I made them my personal creed as a missionary, though I haven’t always lived up to them. They’ve covered a lot of ground for me. Of course, they’re not 100% all-the-time commandments. Sometimes there are problems that really need to be complained about in order to fix them. Sometimes comparison helps us discover what we can be. And criticism…well, maybe there’s never a good reason to criticize.

My own contribution to the list is my “One S”:

  • Avoid Sarcasm

Sarcasm is the unblockable attack. When someone hurts you with sarcasm, getting defensive just makes you look wimpy and hypersensitive (and they can always respond with, “Hey, it was just a joke. Lighten up.”)

Were you taught the “Three C’s” growing up? And what would you add to (or remove from) the list?

31 Responses to 3 C’s and 1 S

  1. Dan on May 18, 2011 at 11:20 am

    in a world full of insanity, sarcasm is your window to fresh air.

  2. Ardis E. Parshall on May 18, 2011 at 11:24 am

    Well, that’s just dandy, Dane! Bring in the 3 C’s and shut down the Bloggernacle, why doncha?!

    I think my mother tried to teach me the 3 C’s without calling them that. Clearly they haven’t taken yet, but don’t give up on me. In the past few years her lessons about making my bed and washing behind my ears have started to click, so maybe I’ll eventually catch up to her manners, too.

    Sarcasm really does shut down any communication (well, unless it’s directed at oneself or can in no way be taken seriously, as I hope is the case with my first paragraph). I finally had to end a very important personal friendship with a colleague because of sarcasm. I could take the difference in religious belief, the difference in what constituted adequate historical evidence, all of that, but I couldn’t take the constant barrage of sarcasm directed toward me, the church, and mutual friends with whom he disagreed professionally.
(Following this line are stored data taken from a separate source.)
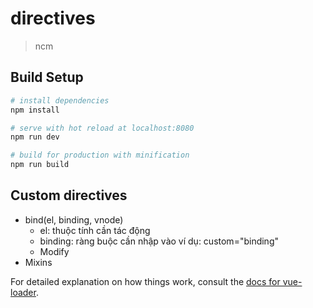 # directives

> ncm

## Build Setup

``` bash
# install dependencies
npm install

# serve with hot reload at localhost:8080
npm run dev

# build for production with minification
npm run build
```

## Custom directives
- bind(el, binding, vnode)
    + el: thuộc tính cần tác động
    + binding: ràng buộc cần nhập vào ví dụ: custom="binding"
    + Modify 
- Mixins

For detailed explanation on how things work, consult the [docs for vue-loader](http://vuejs.github.io/vue-loader).
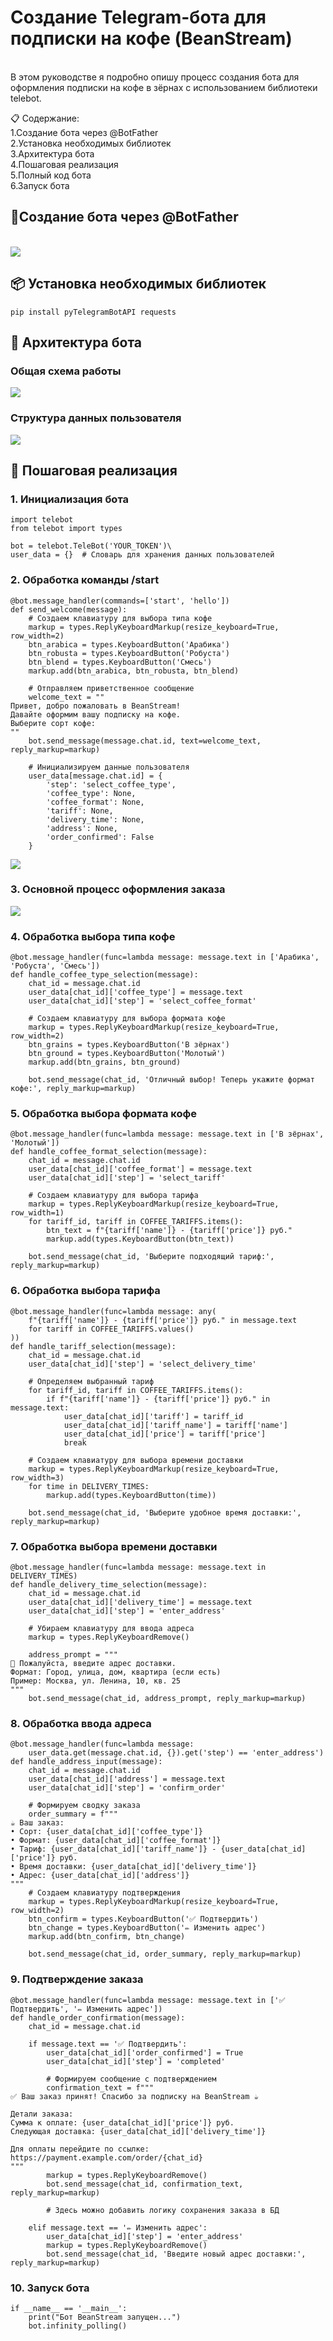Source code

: <strong><h1>Создание Telegram-бота для подписки на кофе (BeanStream)</h1></strong>\
В этом руководстве я подробно опишу процесс создания бота для оформления подписки на кофе в зёрнах с использованием библиотеки telebot.

📋 Содержание:\
1.Создание бота через @BotFather\
2.Установка необходимых библиотек\
3.Архитектура бота\
4.Пошаговая реализация\
5.Полный код бота\
6.Запуск бота

 <strong><h2>🤖Создание бота через @BotFather</h2></strong>\
![](img/1.png)
<strong><h2>📦 Установка необходимых библиотек</h2></strong>

```
pip install pyTelegramBotAPI requests
```

<strong><h2>📐 Архитектура бота</h2></strong>
<h3>Общая схема работы</h3>

![](img/2.png)

<h3>Структура данных пользователя</h3>

![](img/3.png)

<strong><h2>🔧 Пошаговая реализация</h2></strong>
<h3>1. Инициализация бота</h3>

```
import telebot
from telebot import types

bot = telebot.TeleBot('YOUR_TOKEN')\
user_data = {}  # Словарь для хранения данных пользователей
```

<h3>2. Обработка команды /start</h3>

```
@bot.message_handler(commands=['start', 'hello'])
def send_welcome(message):
    # Создаем клавиатуру для выбора типа кофе
    markup = types.ReplyKeyboardMarkup(resize_keyboard=True, row_width=2)
    btn_arabica = types.KeyboardButton('Арабика')
    btn_robusta = types.KeyboardButton('Робуста')
    btn_blend = types.KeyboardButton('Смесь')
    markup.add(btn_arabica, btn_robusta, btn_blend)
    
    # Отправляем приветственное сообщение
    welcome_text = ""
Привет, добро пожаловать в BeanStream!
Давайте оформим вашу подписку на кофе.
Выберите сорт кофе:
""
    bot.send_message(message.chat.id, text=welcome_text, reply_markup=markup)
    
    # Инициализируем данные пользователя
    user_data[message.chat.id] = {
        'step': 'select_coffee_type',
        'coffee_type': None,
        'coffee_format': None,
        'tariff': None,
        'delivery_time': None,
        'address': None,
        'order_confirmed': False
    }
```

![](img/4.png)

<h3>3. Основной процесс оформления заказа</h3>

![](img/5.png)

<h3>4. Обработка выбора типа кофе</h3>

```
@bot.message_handler(func=lambda message: message.text in ['Арабика', 'Робуста', 'Смесь'])
def handle_coffee_type_selection(message):
    chat_id = message.chat.id
    user_data[chat_id]['coffee_type'] = message.text
    user_data[chat_id]['step'] = 'select_coffee_format'
    
    # Создаем клавиатуру для выбора формата кофе
    markup = types.ReplyKeyboardMarkup(resize_keyboard=True, row_width=2)
    btn_grains = types.KeyboardButton('В зёрнах')
    btn_ground = types.KeyboardButton('Молотый')
    markup.add(btn_grains, btn_ground)
    
    bot.send_message(chat_id, 'Отличный выбор! Теперь укажите формат кофе:', reply_markup=markup)
```

<h3>5. Обработка выбора формата кофе</h3>

```
@bot.message_handler(func=lambda message: message.text in ['В зёрнах', 'Молотый'])
def handle_coffee_format_selection(message):
    chat_id = message.chat.id
    user_data[chat_id]['coffee_format'] = message.text
    user_data[chat_id]['step'] = 'select_tariff'
    
    # Создаем клавиатуру для выбора тарифа
    markup = types.ReplyKeyboardMarkup(resize_keyboard=True, row_width=1)
    for tariff_id, tariff in COFFEE_TARIFFS.items():
        btn_text = f"{tariff['name']} - {tariff['price']} руб."
        markup.add(types.KeyboardButton(btn_text))
    
    bot.send_message(chat_id, 'Выберите подходящий тариф:', reply_markup=markup)
```

<h3>6. Обработка выбора тарифа</h3>

```
@bot.message_handler(func=lambda message: any(
    f"{tariff['name']} - {tariff['price']} руб." in message.text 
    for tariff in COFFEE_TARIFFS.values()
))
def handle_tariff_selection(message):
    chat_id = message.chat.id
    user_data[chat_id]['step'] = 'select_delivery_time'
    
    # Определяем выбранный тариф
    for tariff_id, tariff in COFFEE_TARIFFS.items():
        if f"{tariff['name']} - {tariff['price']} руб." in message.text:
            user_data[chat_id]['tariff'] = tariff_id
            user_data[chat_id]['tariff_name'] = tariff['name']
            user_data[chat_id]['price'] = tariff['price']
            break
    
    # Создаем клавиатуру для выбора времени доставки
    markup = types.ReplyKeyboardMarkup(resize_keyboard=True, row_width=3)
    for time in DELIVERY_TIMES:
        markup.add(types.KeyboardButton(time))
    
    bot.send_message(chat_id, 'Выберите удобное время доставки:', reply_markup=markup)
```

<h3>7. Обработка выбора времени доставки</h3>

```
@bot.message_handler(func=lambda message: message.text in DELIVERY_TIMES)
def handle_delivery_time_selection(message):
    chat_id = message.chat.id
    user_data[chat_id]['delivery_time'] = message.text
    user_data[chat_id]['step'] = 'enter_address'
    
    # Убираем клавиатуру для ввода адреса
    markup = types.ReplyKeyboardRemove()
    
    address_prompt = """
📍 Пожалуйста, введите адрес доставки.
Формат: Город, улица, дом, квартира (если есть)
Пример: Москва, ул. Ленина, 10, кв. 25
"""
    bot.send_message(chat_id, address_prompt, reply_markup=markup)
```

<h3>8. Обработка ввода адреса</h3>

```
@bot.message_handler(func=lambda message: 
    user_data.get(message.chat.id, {}).get('step') == 'enter_address')
def handle_address_input(message):
    chat_id = message.chat.id
    user_data[chat_id]['address'] = message.text
    user_data[chat_id]['step'] = 'confirm_order'
    
    # Формируем сводку заказа
    order_summary = f"""
☕️ Ваш заказ:
• Сорт: {user_data[chat_id]['coffee_type']}
• Формат: {user_data[chat_id]['coffee_format']}
• Тариф: {user_data[chat_id]['tariff_name']} - {user_data[chat_id]['price']} руб.
• Время доставки: {user_data[chat_id]['delivery_time']}
• Адрес: {user_data[chat_id]['address']}
"""
    # Создаем клавиатуру подтверждения
    markup = types.ReplyKeyboardMarkup(resize_keyboard=True, row_width=2)
    btn_confirm = types.KeyboardButton('✅ Подтвердить')
    btn_change = types.KeyboardButton('✏️ Изменить адрес')
    markup.add(btn_confirm, btn_change)
    
    bot.send_message(chat_id, order_summary, reply_markup=markup)
```

<h3>9. Подтверждение заказа</h3>

```
@bot.message_handler(func=lambda message: message.text in ['✅ Подтвердить', '✏️ Изменить адрес'])
def handle_order_confirmation(message):
    chat_id = message.chat.id
    
    if message.text == '✅ Подтвердить':
        user_data[chat_id]['order_confirmed'] = True
        user_data[chat_id]['step'] = 'completed'
        
        # Формируем сообщение с подтверждением
        confirmation_text = f"""
✅ Ваш заказ принят! Спасибо за подписку на BeanStream ☕️

Детали заказа:
Сумма к оплате: {user_data[chat_id]['price']} руб.
Следующая доставка: {user_data[chat_id]['delivery_time']}

Для оплаты перейдите по ссылке:
https://payment.example.com/order/{chat_id}
"""
        markup = types.ReplyKeyboardRemove()
        bot.send_message(chat_id, confirmation_text, reply_markup=markup)
        
        # Здесь можно добавить логику сохранения заказа в БД
        
    elif message.text == '✏️ Изменить адрес':
        user_data[chat_id]['step'] = 'enter_address'
        markup = types.ReplyKeyboardRemove()
        bot.send_message(chat_id, 'Введите новый адрес доставки:', reply_markup=markup)
```

<h3>10. Запуск бота</h3>

```
if __name__ == '__main__':
    print("Бот BeanStream запущен...")
    bot.infinity_polling()
```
As you say, there was no defense — the comeback was always “can’t you take a joke?” and the only alternatives, asking candidly for a cessation of the sarcasm and not responding to do, didn’t work. Sarcasm kills.

    If only I could always remember that before I fall into it myself …

  3. Sonny on May 18, 2011 at 11:39 am

    I have personally pulled way back on my use of sarcasm lately, unless I can clearly feel that I am using it as Ardis described above (where it can no way be taken seriously). Then I think it can be a wonderful smile-maker.

    I used to hear so much sarcasm, particularly political, on the airwaves that it just started to turn my stomach.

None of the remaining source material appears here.